## [ABOUT THIS TASK]
Copy out all the lines in the records that include the word "рекомендации".

## [DATA SUPPLIED]

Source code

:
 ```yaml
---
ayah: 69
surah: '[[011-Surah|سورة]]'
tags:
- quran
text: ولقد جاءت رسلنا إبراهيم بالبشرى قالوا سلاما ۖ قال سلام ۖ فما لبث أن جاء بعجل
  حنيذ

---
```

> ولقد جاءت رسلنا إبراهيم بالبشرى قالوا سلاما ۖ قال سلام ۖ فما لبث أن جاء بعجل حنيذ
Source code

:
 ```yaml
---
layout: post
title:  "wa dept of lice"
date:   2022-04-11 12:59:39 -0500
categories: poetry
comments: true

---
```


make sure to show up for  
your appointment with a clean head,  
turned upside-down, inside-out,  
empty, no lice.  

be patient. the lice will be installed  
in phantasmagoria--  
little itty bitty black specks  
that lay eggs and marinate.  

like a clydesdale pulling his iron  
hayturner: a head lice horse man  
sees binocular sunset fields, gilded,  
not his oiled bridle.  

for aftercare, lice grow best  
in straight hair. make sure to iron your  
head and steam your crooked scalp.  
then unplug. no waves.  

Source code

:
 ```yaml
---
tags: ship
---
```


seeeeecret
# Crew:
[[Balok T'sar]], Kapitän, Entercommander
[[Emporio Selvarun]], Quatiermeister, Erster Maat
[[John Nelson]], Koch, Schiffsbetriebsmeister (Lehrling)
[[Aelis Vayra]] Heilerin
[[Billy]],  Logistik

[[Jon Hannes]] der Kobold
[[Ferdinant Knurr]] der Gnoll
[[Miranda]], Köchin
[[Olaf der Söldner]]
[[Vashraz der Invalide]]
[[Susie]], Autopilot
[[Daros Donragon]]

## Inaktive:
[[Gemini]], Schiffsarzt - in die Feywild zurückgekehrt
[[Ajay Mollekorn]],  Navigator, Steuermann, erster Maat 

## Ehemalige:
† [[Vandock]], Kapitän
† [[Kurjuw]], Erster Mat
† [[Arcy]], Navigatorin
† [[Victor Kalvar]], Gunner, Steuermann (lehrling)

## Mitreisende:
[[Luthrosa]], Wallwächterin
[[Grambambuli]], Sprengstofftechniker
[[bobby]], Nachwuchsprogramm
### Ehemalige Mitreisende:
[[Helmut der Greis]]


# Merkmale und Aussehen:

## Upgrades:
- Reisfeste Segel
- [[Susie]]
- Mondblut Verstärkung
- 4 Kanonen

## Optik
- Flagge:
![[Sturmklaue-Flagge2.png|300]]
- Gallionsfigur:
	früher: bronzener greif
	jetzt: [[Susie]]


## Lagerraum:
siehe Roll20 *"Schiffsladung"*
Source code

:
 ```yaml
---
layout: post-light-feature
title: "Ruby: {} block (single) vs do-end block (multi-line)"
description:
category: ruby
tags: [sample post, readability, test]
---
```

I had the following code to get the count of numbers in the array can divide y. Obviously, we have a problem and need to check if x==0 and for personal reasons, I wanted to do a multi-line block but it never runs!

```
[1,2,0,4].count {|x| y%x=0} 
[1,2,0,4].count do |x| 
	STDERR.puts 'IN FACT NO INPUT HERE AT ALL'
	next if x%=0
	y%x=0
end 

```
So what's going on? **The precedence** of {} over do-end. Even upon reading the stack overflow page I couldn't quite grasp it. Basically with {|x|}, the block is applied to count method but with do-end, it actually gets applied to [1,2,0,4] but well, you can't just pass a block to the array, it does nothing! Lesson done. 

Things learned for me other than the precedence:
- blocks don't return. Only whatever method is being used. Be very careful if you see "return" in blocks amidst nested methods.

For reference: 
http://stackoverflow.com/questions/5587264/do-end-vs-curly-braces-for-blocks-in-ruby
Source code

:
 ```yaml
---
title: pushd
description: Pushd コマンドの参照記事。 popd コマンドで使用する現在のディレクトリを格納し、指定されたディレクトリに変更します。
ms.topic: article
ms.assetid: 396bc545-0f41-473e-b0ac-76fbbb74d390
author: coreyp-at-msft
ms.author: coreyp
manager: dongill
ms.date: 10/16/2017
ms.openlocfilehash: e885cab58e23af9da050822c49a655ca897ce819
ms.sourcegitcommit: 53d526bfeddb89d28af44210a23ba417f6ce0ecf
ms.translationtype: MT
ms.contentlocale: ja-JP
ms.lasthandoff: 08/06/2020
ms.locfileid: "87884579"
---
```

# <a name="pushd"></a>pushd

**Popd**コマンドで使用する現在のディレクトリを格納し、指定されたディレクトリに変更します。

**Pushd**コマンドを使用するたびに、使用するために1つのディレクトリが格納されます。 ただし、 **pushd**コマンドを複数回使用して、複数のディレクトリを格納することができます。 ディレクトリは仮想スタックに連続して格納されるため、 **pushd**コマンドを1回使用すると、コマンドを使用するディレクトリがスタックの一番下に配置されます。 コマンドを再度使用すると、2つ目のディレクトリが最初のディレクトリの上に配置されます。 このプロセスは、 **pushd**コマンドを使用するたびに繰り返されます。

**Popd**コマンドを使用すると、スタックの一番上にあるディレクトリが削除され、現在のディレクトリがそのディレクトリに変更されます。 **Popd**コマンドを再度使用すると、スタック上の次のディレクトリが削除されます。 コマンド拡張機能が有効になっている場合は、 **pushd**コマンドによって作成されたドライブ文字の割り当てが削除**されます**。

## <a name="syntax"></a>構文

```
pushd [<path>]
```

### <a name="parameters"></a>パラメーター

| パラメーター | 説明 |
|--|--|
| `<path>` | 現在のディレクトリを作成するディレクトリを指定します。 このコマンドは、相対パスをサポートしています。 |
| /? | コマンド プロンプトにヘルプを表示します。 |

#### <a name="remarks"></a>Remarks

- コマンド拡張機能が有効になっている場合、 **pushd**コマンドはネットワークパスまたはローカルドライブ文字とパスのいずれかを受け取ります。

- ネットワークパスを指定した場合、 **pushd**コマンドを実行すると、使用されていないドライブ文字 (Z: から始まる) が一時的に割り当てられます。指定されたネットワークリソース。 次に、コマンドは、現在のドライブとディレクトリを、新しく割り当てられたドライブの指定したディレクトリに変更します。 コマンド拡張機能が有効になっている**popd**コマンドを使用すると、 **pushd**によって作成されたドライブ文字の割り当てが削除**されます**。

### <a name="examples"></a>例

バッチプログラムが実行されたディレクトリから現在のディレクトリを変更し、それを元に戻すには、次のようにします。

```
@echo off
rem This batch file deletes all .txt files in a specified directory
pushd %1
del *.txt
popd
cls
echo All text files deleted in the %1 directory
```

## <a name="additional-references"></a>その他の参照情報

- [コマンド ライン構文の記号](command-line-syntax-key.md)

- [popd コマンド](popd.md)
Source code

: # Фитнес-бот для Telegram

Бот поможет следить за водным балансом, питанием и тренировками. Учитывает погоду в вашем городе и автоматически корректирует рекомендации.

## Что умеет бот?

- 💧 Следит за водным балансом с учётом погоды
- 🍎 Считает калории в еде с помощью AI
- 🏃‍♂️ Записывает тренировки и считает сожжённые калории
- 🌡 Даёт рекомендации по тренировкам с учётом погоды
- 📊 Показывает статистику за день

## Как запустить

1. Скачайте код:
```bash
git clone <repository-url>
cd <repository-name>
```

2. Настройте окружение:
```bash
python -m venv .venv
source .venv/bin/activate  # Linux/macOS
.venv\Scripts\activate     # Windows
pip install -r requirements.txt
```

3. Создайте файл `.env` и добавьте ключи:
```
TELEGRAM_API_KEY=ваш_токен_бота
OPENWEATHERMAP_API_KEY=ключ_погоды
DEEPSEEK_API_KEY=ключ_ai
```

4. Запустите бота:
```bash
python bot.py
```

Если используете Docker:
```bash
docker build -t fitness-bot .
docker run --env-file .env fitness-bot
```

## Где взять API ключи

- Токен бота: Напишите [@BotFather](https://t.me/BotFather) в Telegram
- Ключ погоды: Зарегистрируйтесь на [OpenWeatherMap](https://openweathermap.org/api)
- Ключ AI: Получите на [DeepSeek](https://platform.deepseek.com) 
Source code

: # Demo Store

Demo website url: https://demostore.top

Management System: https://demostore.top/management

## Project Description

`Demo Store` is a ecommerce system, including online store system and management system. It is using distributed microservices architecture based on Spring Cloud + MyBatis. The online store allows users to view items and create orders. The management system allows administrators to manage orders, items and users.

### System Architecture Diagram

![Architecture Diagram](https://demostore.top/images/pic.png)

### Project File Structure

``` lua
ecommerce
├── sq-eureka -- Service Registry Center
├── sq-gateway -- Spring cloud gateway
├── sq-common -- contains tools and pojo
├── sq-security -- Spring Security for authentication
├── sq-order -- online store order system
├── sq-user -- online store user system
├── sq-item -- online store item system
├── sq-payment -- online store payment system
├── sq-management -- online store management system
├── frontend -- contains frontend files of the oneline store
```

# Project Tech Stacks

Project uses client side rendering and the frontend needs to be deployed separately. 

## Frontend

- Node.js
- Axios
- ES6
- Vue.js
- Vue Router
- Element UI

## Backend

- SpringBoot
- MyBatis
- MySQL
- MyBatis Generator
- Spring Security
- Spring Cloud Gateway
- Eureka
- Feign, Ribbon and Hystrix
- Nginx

## [SOLUTION TO THIS EXERCISE]
Бот поможет следить за водным балансом, питанием и тренировками. Учитывает погоду в вашем городе и автоматически корректирует рекомендации.
- 🌡 Даёт рекомендации по тренировкам с учётом погоды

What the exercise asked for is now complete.